Оба в ужасе огляделись. Вокруг не виднелось ни дерева, ни куста, ни вороны, ни путника — было почти темно. И еще была дорога. Хотите — булыжная, хотите — заснеженная, какая хотите. Как вам легче представить, так и представляйте. Вдали, точно рассвет, брезжило небо над городом, но, если желаете, не брезжило, а посвечивало.

Для полной картины не хватало приближающихся кубарем волков. Если желаете, представьте, что волки приближались.

Оба огляделись опять.

— Слушай, Миня, делить будем?

— Может, выбросим, а, Пупок? День вроде не задался…

Наворовали они уйму чего. Сперва решили записывать самопиской астматика, но спутались — куча на обочине росла. Потом слегка уменьшилась это Пупок взял из нее свой лопатник, который Минин и Пожарский в тесноте у него по ошибке вытащил. Потом Минин и Пожарский обрадовался самовязу, каковой конфузливо и с подобающими извинениями вернул Пупок. А потом обое обстоятельно делили небольшие слободские деньги, без жалости выкинули пропуск Дробильного завода, пару осоавиахимовских и мопровских книжек, неотоваренные в Великую Отечественную войну талоны промтоварных карточек третий и пятый за 1944 год, декабрь месяц, и еще — талон на жиры; попрепирались из-за торбочки с махоркой, а также аккуратно нарезанной под самокрутки газеты. Кончилось тем, что Пупку достались бумажные квадратики и торбочка, но пустая, а Минину и Пожарскому махорка, так что они друг у друга одолжились; потом, не оставляя отпечатки пальцев, быстренько закопали какие-то шайбочки не шайбочки, а вроде ботиночных фиговин, куда суют шнурки (у Пупка как раз одна такая вывалилась, и шнурок, если не послюнишь, было не протолкнуть); еще попался им пузатый пакет из водоупорной толстой бумаги с чем-то, туго насыпанным внутрь, а на пакете стояло написано, что, если напустить в него воды или органической своей жидкости, он минут через десять станет обогревательным средством. Как видно, хозяин сберегал пакет на крайний случай и всю войну не грелся, и после победы жидкого не налил, а носил — вдруг у бабы нетоплено — с собой. В кошельках, кроме бельевых пуговиц, попадались негодные монетки — то серебряные царские, то нэповские пятаки и копейки, большей, чем положено, круглоты, которые никто не брал, но хозяева кошельков все-таки при себе носили, готовые подсунуть их при случае вместо правильной мелочи, а возможно, и сами кем-то обжуленные. В бумажниках же все больше попадались квитанции коопремонта, билеты в Трифоновскую баню, календарные отрывные листки с объяснением, каким образом допереть про фазы луны или выйти по звезде Канопус на собственные ворота, как вдруг Минин и Пожарский, выудив из какого-то портмоне фотографическую карточку, ошеломленно сказал:

— Гляди, Пупок, мы с тобой!

Пупок глянул и обмер.

— Откуда это у них? Это же когда было! Это же не здесь было! Срам какой, ужас какой! Это же ты придумал изготовлять и румынам продавать…

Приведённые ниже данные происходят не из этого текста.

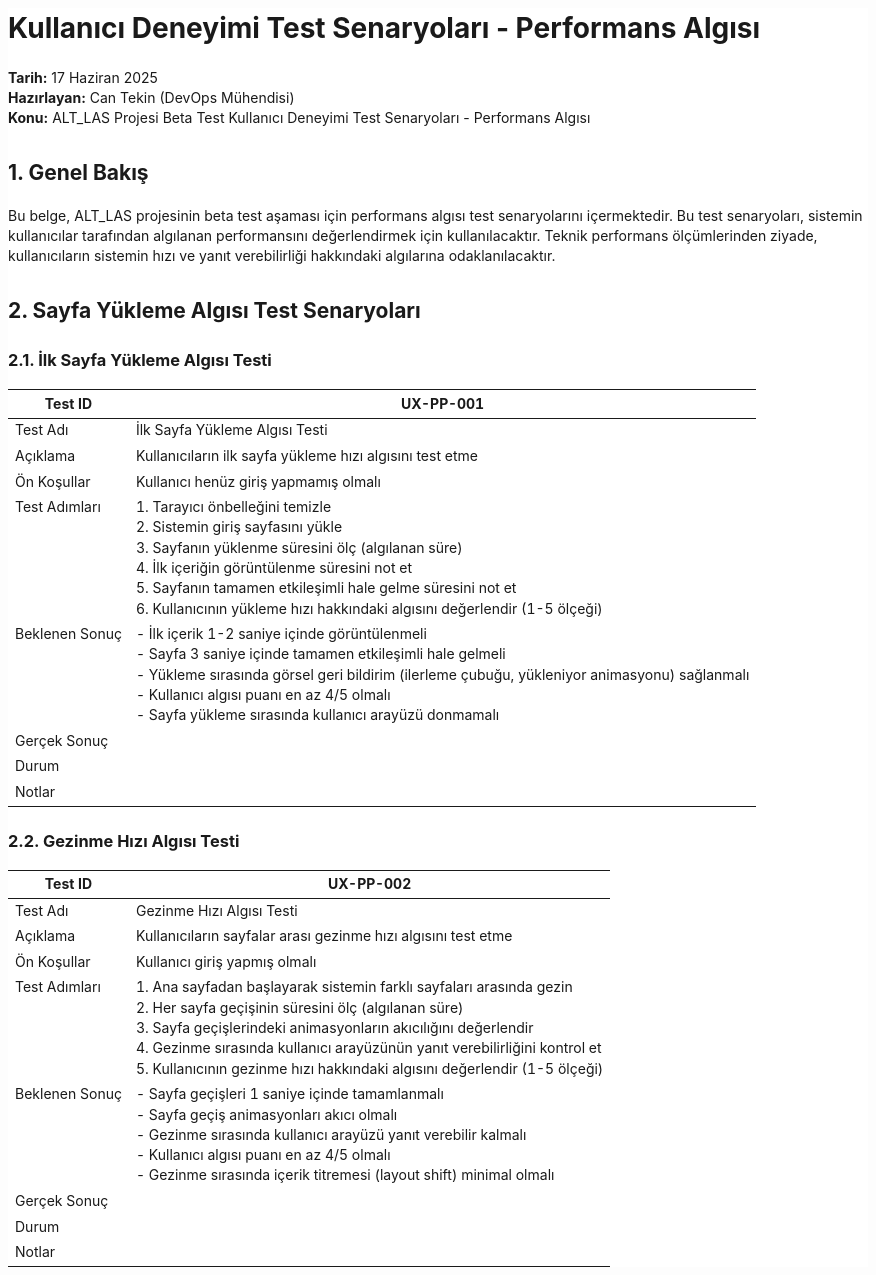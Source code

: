 # Kullanıcı Deneyimi Test Senaryoları - Performans Algısı

**Tarih:** 17 Haziran 2025  
**Hazırlayan:** Can Tekin (DevOps Mühendisi)  
**Konu:** ALT_LAS Projesi Beta Test Kullanıcı Deneyimi Test Senaryoları - Performans Algısı

## 1. Genel Bakış

Bu belge, ALT_LAS projesinin beta test aşaması için performans algısı test senaryolarını içermektedir. Bu test senaryoları, sistemin kullanıcılar tarafından algılanan performansını değerlendirmek için kullanılacaktır. Teknik performans ölçümlerinden ziyade, kullanıcıların sistemin hızı ve yanıt verebilirliği hakkındaki algılarına odaklanılacaktır.

## 2. Sayfa Yükleme Algısı Test Senaryoları

### 2.1. İlk Sayfa Yükleme Algısı Testi

| Test ID | UX-PP-001 |
|---------|-----------|
| Test Adı | İlk Sayfa Yükleme Algısı Testi |
| Açıklama | Kullanıcıların ilk sayfa yükleme hızı algısını test etme |
| Ön Koşullar | Kullanıcı henüz giriş yapmamış olmalı |
| Test Adımları | 1. Tarayıcı önbelleğini temizle<br>2. Sistemin giriş sayfasını yükle<br>3. Sayfanın yüklenme süresini ölç (algılanan süre)<br>4. İlk içeriğin görüntülenme süresini not et<br>5. Sayfanın tamamen etkileşimli hale gelme süresini not et<br>6. Kullanıcının yükleme hızı hakkındaki algısını değerlendir (1-5 ölçeği) |
| Beklenen Sonuç | - İlk içerik 1-2 saniye içinde görüntülenmeli<br>- Sayfa 3 saniye içinde tamamen etkileşimli hale gelmeli<br>- Yükleme sırasında görsel geri bildirim (ilerleme çubuğu, yükleniyor animasyonu) sağlanmalı<br>- Kullanıcı algısı puanı en az 4/5 olmalı<br>- Sayfa yükleme sırasında kullanıcı arayüzü donmamalı |
| Gerçek Sonuç | |
| Durum | |
| Notlar | |

### 2.2. Gezinme Hızı Algısı Testi

| Test ID | UX-PP-002 |
|---------|-----------|
| Test Adı | Gezinme Hızı Algısı Testi |
| Açıklama | Kullanıcıların sayfalar arası gezinme hızı algısını test etme |
| Ön Koşullar | Kullanıcı giriş yapmış olmalı |
| Test Adımları | 1. Ana sayfadan başlayarak sistemin farklı sayfaları arasında gezin<br>2. Her sayfa geçişinin süresini ölç (algılanan süre)<br>3. Sayfa geçişlerindeki animasyonların akıcılığını değerlendir<br>4. Gezinme sırasında kullanıcı arayüzünün yanıt verebilirliğini kontrol et<br>5. Kullanıcının gezinme hızı hakkındaki algısını değerlendir (1-5 ölçeği) |
| Beklenen Sonuç | - Sayfa geçişleri 1 saniye içinde tamamlanmalı<br>- Sayfa geçiş animasyonları akıcı olmalı<br>- Gezinme sırasında kullanıcı arayüzü yanıt verebilir kalmalı<br>- Kullanıcı algısı puanı en az 4/5 olmalı<br>- Gezinme sırasında içerik titremesi (layout shift) minimal olmalı |
| Gerçek Sonuç | |
| Durum | |
| Notlar | |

На старой ломаной фотографии все еще виднелась гнусная, но невыразимо чудная и страшная сцена: в мрачном пустынном месте торчал одинокий темный куст, а темное небо низко нависало мертвыми тучами. Согнувшись в непристойной позе, белым задом наружу стояла в жутком этом поле заголенная баба. К заду, задрав черную рясу, пристроился поп в черном куколе. Сосредоточенное лицо его было страшно, и очень хорошо, что склонившаяся постыдного совокупления ради не могла этого лица видеть. На замогильный одинокий блуд торчавшими над кустом головами неотрывно и пристально глядели еще четыре попа. Любого, посмотревшего на фотографию, взяла бы оторопь, взяла оторопь и Пупка, который когда-то изображал для фотографии бабу. И Минина-Пожарского, подрядившегося тогда же быть черноризцем попом, тоже взяла оторопь. А выставившихся над кустом остальных четверых уже и в помине не было.